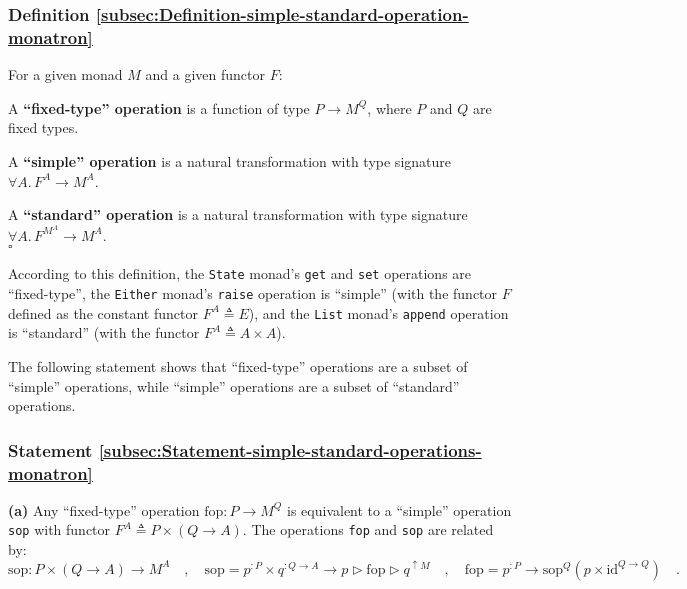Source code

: \subsubsection{Definition \label{subsec:Definition-simple-standard-operation-monatron}\ref{subsec:Definition-simple-standard-operation-monatron}}

For a given monad $M$ and a given functor $F$:

A \textbf{\textsf{``}fixed-type\textsf{''} operation} is a function of type $P\rightarrow M^{Q}$,
where $P$ and $Q$ are fixed types.

A \textbf{\textsf{``}simple\textsf{''} operation} is a natural transformation with
type signature $\forall A.\,F^{A}\rightarrow M^{A}$.

A \textbf{\textsf{``}standard\textsf{''} operation} is a natural transformation with
type signature $\forall A.\,F^{M^{A}}\rightarrow M^{A}$.\\
$\square$

According to this definition, the \lstinline!State! monad\textsf{'}s \lstinline!get!
and \lstinline!set! operations are \textsf{``}fixed-type\textsf{''}, the \lstinline!Either!
monad\textsf{'}s \lstinline!raise! operation is \textsf{``}simple\textsf{''} (with the functor
$F$ defined as the constant functor $F^{A}\triangleq E$), and the
\lstinline!List! monad\textsf{'}s \lstinline!append! operation is \textsf{``}standard\textsf{''}
(with the functor $F^{A}\triangleq A\times A$). 

The following statement shows that \textsf{``}fixed-type\textsf{''} operations are
a subset of \textsf{``}simple\textsf{''} operations, while \textsf{``}simple\textsf{''} operations
are a subset of \textsf{``}standard\textsf{''} operations.

\subsubsection{Statement \label{subsec:Statement-simple-standard-operations-monatron}\ref{subsec:Statement-simple-standard-operations-monatron}}

\textbf{(a)} Any \textsf{``}fixed-type\textsf{''} operation $\text{fop}:P\rightarrow M^{Q}$
is  equivalent to a \textsf{``}simple\textsf{''} operation \lstinline!sop! with functor
$F^{A}\triangleq P\times\left(Q\rightarrow A\right)$. The operations
\lstinline!fop! and \lstinline!sop! are related by:
\[
\text{sop}:P\times\left(Q\rightarrow A\right)\rightarrow M^{A}\quad,\quad\text{sop}=p^{:P}\times q^{:Q\rightarrow A}\rightarrow p\triangleright\text{fop}\triangleright q^{\uparrow M}\quad,\quad\text{fop}=p^{:P}\rightarrow\text{sop}^{Q}(p\times\text{id}^{Q\rightarrow Q})\quad.
\]

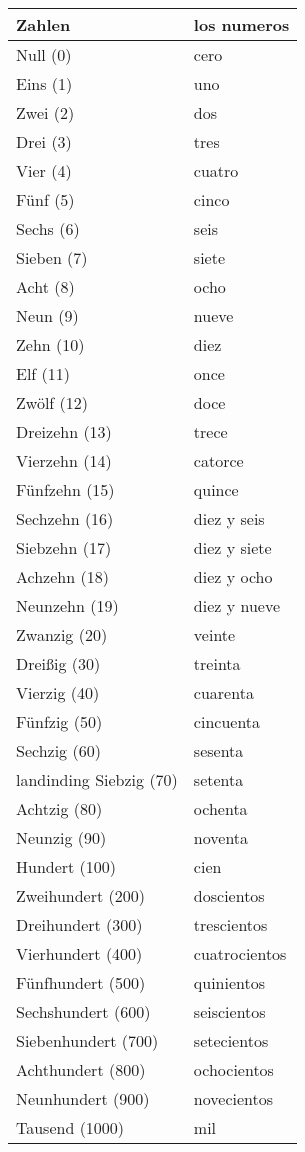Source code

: \documentclass{spanish_summary}
\begin{document}
\begin{longtable}{p{} | p{}} 
\textbf{Zahlen}     & \textbf{los numeros}                                       \\ \hline
\hline
\endhead %
Null (0) & cero \\
Eins (1) & uno \\
Zwei (2) & dos \\
Drei (3) & tres \\
Vier (4) & cuatro \\
Fünf (5) & cinco \\
Sechs (6) & seis \\
Sieben (7) & siete \\
Acht (8) & ocho \\
Neun (9) & nueve \\
Zehn (10) & diez \\
Elf (11) & once \\
Zwölf (12) & doce \\
Dreizehn (13) & trece \\
Vierzehn (14) & catorce \\
Fünfzehn (15) & quince \\
Sechzehn (16) & diez y seis\\
Siebzehn (17) & diez y siete \\
Achzehn (18) & diez y ocho \\
Neunzehn (19) & diez y nueve \\
Zwanzig (20) & veinte \\
Dreißig (30) & treinta \\
Vierzig (40) & cuarenta \\
Fünfzig (50) & cincuenta \\
Sechzig (60) & sesenta \\landinding
Siebzig (70) & setenta \\
Achtzig (80) & ochenta  \\
Neunzig (90) & noventa \\
Hundert (100) & cien \\
Zweihundert (200) & doscientos \\
Dreihundert (300) & trescientos \\
Vierhundert (400) & cuatrocientos \\
Fünfhundert (500) & quinientos \\
Sechshundert (600) & seiscientos \\
Siebenhundert (700) & setecientos \\
Achthundert (800) & ochocientos \\
Neunhundert (900) & novecientos \\
Tausend (1000) & mil \\

\end{longtable}
\end{document}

* _Task to complete_:
Reproduce the data above verbatim, minus any images.

* _Exercise answer_:
Source code

: \subsubsection{Definition \label{subsec:Definition-simple-standard-operation-monatron}\ref{subsec:Definition-simple-standard-operation-monatron}}

For a given monad $M$ and a given functor $F$:

A \textbf{\textsf{``}fixed-type\textsf{''} operation} is a function of type $P\rightarrow M^{Q}$,
where $P$ and $Q$ are fixed types.

A \textbf{\textsf{``}simple\textsf{''} operation} is a natural transformation with
type signature $\forall A.\,F^{A}\rightarrow M^{A}$.

A \textbf{\textsf{``}standard\textsf{''} operation} is a natural transformation with
type signature $\forall A.\,F^{M^{A}}\rightarrow M^{A}$.\\
$\square$

According to this definition, the \lstinline!State! monad\textsf{'}s \lstinline!get!
and \lstinline!set! operations are \textsf{``}fixed-type\textsf{''}, the \lstinline!Either!
monad\textsf{'}s \lstinline!raise! operation is \textsf{``}simple\textsf{''} (with the functor
$F$ defined as the constant functor $F^{A}\triangleq E$), and the
\lstinline!List! monad\textsf{'}s \lstinline!append! operation is \textsf{``}standard\textsf{''}
(with the functor $F^{A}\triangleq A\times A$). 

The following statement shows that \textsf{``}fixed-type\textsf{''} operations are
a subset of \textsf{``}simple\textsf{''} operations, while \textsf{``}simple\textsf{''} operations
are a subset of \textsf{``}standard\textsf{''} operations.

\subsubsection{Statement \label{subsec:Statement-simple-standard-operations-monatron}\ref{subsec:Statement-simple-standard-operations-monatron}}

\textbf{(a)} Any \textsf{``}fixed-type\textsf{''} operation $\text{fop}:P\rightarrow M^{Q}$
is  equivalent to a \textsf{``}simple\textsf{''} operation \lstinline!sop! with functor
$F^{A}\triangleq P\times\left(Q\rightarrow A\right)$. The operations
\lstinline!fop! and \lstinline!sop! are related by:
\[
\text{sop}:P\times\left(Q\rightarrow A\right)\rightarrow M^{A}\quad,\quad\text{sop}=p^{:P}\times q^{:Q\rightarrow A}\rightarrow p\triangleright\text{fop}\triangleright q^{\uparrow M}\quad,\quad\text{fop}=p^{:P}\rightarrow\text{sop}^{Q}(p\times\text{id}^{Q\rightarrow Q})\quad.
\]

Source code

: \documentclass{spanish_summary}
\begin{document}
\begin{longtable}{p{} | p{}} 
\textbf{Zahlen}     & \textbf{los numeros}                                       \\ \hline
\hline
\endhead %
Null (0) & cero \\
Eins (1) & uno \\
Zwei (2) & dos \\
Drei (3) & tres \\
Vier (4) & cuatro \\
Fünf (5) & cinco \\
Sechs (6) & seis \\
Sieben (7) & siete \\
Acht (8) & ocho \\
Neun (9) & nueve \\
Zehn (10) & diez \\
Elf (11) & once \\
Zwölf (12) & doce \\
Dreizehn (13) & trece \\
Vierzehn (14) & catorce \\
Fünfzehn (15) & quince \\
Sechzehn (16) & diez y seis\\
Siebzehn (17) & diez y siete \\
Achzehn (18) & diez y ocho \\
Neunzehn (19) & diez y nueve \\
Zwanzig (20) & veinte \\
Dreißig (30) & treinta \\
Vierzig (40) & cuarenta \\
Fünfzig (50) & cincuenta \\
Sechzig (60) & sesenta \\landinding
Siebzig (70) & setenta \\
Achtzig (80) & ochenta  \\
Neunzig (90) & noventa \\
Hundert (100) & cien \\
Zweihundert (200) & doscientos \\
Dreihundert (300) & trescientos \\
Vierhundert (400) & cuatrocientos \\
Fünfhundert (500) & quinientos \\
Sechshundert (600) & seiscientos \\
Siebenhundert (700) & setecientos \\
Achthundert (800) & ochocientos \\
Neunhundert (900) & novecientos \\
Tausend (1000) & mil \\

\end{longtable}
\end{document}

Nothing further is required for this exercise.